Prague, June 25–28 2025
Organisers : Lys Alcayna-Stevens, Clara Devlieger
Interested contributors should submit an abstract in English or French by 15 December 2024 via the ECAS paper submission form. If you have any questions, please do not hesitate to get in touch with Lys (lys.alcayna-stevens@anthro.ox.ac.uk) and/or Clara (clara.devlieger@unil.ch).
Abstract: Care, both as a concept and a practice, is deeply embedded in everyday life in Africa. From the intimate acts of caregiving during pregnancy and illness to communal rites surrounding funerals, and the shared experience of food or prayer, care manifests through sensory and affective engagements that shape family and communal bonds. These practices are entangled within broader histories of migration, colonialism, and global health regimes. This panel interrogates how these entanglements are experienced, contested, and transformed in Africa and among its diasporas.
By bringing together scholars working at the intersection of care, senses, affect, and health, we explore questions such as: How is care negotiated in settings of state neglect? What do the tensions between patients and practitioners, and between biomedical protocols and everyday care practices, show about the entanglement of care with power, inequality, and governance? How do they reproduce inequalities or serve as sites of resistance against neoliberalism and biopolitical control? Who are the new providers and recipients of care, and under what conditions does care become politicised?

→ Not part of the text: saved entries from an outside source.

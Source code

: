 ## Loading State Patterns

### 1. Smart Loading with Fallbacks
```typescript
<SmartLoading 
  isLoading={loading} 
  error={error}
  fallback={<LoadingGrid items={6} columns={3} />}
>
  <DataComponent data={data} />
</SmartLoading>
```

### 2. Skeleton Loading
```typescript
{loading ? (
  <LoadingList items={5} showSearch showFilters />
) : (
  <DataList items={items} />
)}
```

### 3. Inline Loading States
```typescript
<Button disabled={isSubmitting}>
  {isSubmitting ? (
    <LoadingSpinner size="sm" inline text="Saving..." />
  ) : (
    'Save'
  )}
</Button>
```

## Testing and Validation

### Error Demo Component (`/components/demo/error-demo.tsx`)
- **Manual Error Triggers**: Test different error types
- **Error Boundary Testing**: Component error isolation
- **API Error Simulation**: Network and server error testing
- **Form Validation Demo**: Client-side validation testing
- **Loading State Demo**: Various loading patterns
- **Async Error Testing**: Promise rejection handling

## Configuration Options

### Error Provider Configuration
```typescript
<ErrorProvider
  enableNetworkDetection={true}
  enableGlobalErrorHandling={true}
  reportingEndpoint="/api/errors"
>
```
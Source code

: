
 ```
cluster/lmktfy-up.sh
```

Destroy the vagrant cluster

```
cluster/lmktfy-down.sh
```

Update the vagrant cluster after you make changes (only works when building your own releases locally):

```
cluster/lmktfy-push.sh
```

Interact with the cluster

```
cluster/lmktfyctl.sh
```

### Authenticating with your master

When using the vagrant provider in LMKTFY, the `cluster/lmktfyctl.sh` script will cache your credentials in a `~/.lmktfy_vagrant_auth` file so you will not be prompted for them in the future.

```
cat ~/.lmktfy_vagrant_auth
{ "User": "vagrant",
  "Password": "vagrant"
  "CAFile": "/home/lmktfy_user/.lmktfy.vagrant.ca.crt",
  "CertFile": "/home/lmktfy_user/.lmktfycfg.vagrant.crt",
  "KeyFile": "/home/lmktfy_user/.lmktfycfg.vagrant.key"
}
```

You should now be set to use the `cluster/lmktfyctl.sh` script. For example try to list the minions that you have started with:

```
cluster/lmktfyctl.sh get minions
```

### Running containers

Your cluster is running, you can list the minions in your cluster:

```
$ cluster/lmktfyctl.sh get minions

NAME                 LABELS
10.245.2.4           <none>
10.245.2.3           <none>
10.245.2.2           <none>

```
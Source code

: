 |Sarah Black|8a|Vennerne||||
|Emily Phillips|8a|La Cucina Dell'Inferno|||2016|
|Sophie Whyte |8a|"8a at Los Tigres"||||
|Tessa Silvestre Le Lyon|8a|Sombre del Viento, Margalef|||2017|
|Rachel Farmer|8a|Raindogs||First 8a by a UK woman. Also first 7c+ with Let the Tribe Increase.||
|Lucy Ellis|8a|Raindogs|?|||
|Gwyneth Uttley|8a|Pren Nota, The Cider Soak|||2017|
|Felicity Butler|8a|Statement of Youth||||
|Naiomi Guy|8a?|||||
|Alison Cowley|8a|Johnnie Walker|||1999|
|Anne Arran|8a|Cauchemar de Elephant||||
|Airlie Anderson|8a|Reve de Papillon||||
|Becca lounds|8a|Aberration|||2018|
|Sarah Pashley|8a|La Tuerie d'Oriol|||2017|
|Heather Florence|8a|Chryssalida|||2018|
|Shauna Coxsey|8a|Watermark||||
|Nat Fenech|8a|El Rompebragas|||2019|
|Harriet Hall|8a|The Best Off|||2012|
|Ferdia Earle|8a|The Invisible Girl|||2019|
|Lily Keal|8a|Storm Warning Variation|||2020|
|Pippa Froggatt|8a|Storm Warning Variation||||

Changing care arrangements highlight intersections of political economy, embodied experience, and everyday practice. How does care bring moral and political economies together? How is care felt, sensed, and enacted in various contexts, from healthcare settings to domestic spaces? How does care extend beyond humans to include animals, plants, ecosystems, and ancestors – expanding the notion of what constitutes community and kinship and blurring the binary of care-giver and recipient?